Joanna Overing (born August 12, 1938 in Takoma Park, Maryland) is an American anthropologist based in Scotland. She has conducted research on egalitarianism, indigenous cosmology, philosophical anthropology, aesthetics, the ludic and linguistics through fieldwork in Amazonia. She has extensively studied indigenous Piaroa people in the Orinoco basin of Venezuela.

== Academic career ==
Overing completed her B.A. at Duke University and the University of Connecticut in History, followed by her M.A. in History from the University of Connecticut. She completed her Ph.D. in Anthropology at Brandeis University. She is Professor Emeritus at the University of St Andrews in the Department of Social Anthropology, and a Researcher within the Centre for Amerindian, Latin American and Caribbean Studies. She has previously held posts as Professor and Chair in Social Anthropology at the Department of Social Anthropology, University of St Andrews and Director of Centre of Indigenous American Studies and Exchange (CIASE), as well as teaching positions at Vanderbilt University and the London School of Economics.

== Influence in Anthropology ==
One of Overing's central interests in Amazonianist anthropology is the relationship between egalitarianism and individualism in Amerindian societies. Anthropologist Harry Walker has written that Overing 'pioneered the study of what she termed the “art of living” or the “aesthetics of everyday life,” showing how the Western distinction between ethics and aesthetics is irrelevant in a world where people strive for beauty in their social relations with others.'

==Selected publication==
=== Books ===
- Overing Kaplan, Joanna (1975). The Piaroa; a people of the Orinoco Basin: A study of kinship and marriage. Oxford: Clarendon Press.
- Overing, Joanna, ed (1985). ASA Monographs: Vol. 24. Reason and Morality. London, New York: Tavistock Publications.
- Overing, Joanna and Nigel Rapport (2000). Social and Cultural Anthropology: The Key Concepts. London, New York: Routledge.
- Overing, Joanna and Alan Passes, eds (2000).

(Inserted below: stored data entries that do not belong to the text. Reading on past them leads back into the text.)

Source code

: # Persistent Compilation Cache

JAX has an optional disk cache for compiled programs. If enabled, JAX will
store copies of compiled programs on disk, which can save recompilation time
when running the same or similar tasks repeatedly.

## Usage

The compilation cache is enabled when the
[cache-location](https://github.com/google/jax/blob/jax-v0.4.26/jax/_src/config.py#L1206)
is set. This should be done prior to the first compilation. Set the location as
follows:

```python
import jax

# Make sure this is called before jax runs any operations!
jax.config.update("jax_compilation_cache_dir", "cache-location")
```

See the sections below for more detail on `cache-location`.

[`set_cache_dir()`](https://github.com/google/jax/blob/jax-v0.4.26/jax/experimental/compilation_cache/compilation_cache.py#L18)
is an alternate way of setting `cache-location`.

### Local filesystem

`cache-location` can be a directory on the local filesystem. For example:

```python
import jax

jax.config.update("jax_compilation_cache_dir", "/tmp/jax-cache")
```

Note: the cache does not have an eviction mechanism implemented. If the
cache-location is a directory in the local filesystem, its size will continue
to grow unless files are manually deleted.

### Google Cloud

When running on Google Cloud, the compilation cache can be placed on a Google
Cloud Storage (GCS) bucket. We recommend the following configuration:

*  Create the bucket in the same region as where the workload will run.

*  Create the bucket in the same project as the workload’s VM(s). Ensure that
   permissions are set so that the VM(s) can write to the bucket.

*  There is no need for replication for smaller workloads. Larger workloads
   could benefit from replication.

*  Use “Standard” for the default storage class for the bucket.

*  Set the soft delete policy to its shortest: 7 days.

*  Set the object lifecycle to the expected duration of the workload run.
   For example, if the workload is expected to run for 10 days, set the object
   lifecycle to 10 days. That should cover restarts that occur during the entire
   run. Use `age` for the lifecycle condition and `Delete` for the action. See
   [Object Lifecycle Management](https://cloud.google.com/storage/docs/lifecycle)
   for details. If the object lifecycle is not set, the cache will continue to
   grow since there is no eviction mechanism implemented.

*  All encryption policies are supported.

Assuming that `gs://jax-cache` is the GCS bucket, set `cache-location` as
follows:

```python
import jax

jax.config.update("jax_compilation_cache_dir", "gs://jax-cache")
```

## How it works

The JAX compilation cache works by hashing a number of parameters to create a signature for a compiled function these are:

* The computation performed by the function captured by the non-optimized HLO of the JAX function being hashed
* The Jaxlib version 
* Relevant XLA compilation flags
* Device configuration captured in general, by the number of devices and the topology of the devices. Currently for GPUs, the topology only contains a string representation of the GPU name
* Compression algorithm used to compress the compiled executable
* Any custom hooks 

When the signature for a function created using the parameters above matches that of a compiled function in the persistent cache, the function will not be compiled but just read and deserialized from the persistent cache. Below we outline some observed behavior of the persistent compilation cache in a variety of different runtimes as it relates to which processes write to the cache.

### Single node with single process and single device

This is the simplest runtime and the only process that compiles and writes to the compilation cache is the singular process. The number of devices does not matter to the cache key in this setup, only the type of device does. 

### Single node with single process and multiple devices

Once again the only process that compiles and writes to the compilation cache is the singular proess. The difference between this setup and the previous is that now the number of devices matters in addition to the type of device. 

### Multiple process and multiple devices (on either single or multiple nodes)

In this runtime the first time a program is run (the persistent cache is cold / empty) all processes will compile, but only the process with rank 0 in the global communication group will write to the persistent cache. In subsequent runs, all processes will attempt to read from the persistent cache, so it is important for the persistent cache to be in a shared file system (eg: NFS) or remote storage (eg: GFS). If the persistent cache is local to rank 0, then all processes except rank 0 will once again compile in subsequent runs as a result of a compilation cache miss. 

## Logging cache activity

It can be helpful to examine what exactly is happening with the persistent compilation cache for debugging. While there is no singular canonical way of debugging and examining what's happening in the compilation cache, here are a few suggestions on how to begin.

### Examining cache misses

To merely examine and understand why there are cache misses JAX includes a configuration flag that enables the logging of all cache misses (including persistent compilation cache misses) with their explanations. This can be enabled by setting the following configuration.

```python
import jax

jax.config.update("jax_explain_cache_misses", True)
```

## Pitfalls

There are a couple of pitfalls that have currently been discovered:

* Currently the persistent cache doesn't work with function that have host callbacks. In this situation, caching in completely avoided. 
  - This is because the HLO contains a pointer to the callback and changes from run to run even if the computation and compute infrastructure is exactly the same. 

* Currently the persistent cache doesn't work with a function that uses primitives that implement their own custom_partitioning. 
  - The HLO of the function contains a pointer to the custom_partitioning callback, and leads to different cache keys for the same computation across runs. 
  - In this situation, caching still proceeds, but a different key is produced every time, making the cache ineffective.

The Anthropology of Love and Anger: The Aesthetics of Conviviality in Native Amazonia. London: Routledge. (ISBN 978-0415224185)

=== Articles and Chapters ===
- Overing Kaplan, Joanna (1973). 'Endogamy and the Marriage Alliance: A Note on Continuity in Kindred-Based Groups' in Man 8:4, 555-570.
- Overing Kaplan, Joanna (1981). 'Review: "Amazonian Anthropology"' in Journal of Latin American Studies, 13:1, 151-165.
- Overing, Joanna (1989). 'Personal Autonomy and the Domestication of Self in Piaroa Society' in Acquiring Culture: Cross Cultural Studies in Child Development, 169-192. London: Croom Helm.
- Overing, Joanna (1990). 'The Shaman as a Maker of Worlds: Nelson Goodman in the Amazon' in Man 25: 4, 602-619.
- Overing, Joanna (1997). 'The Role of Myth: An Anthropological Perspective', in G. Hosking and G. Schopflin (eds), Myths and Nationhood, Routledge, London.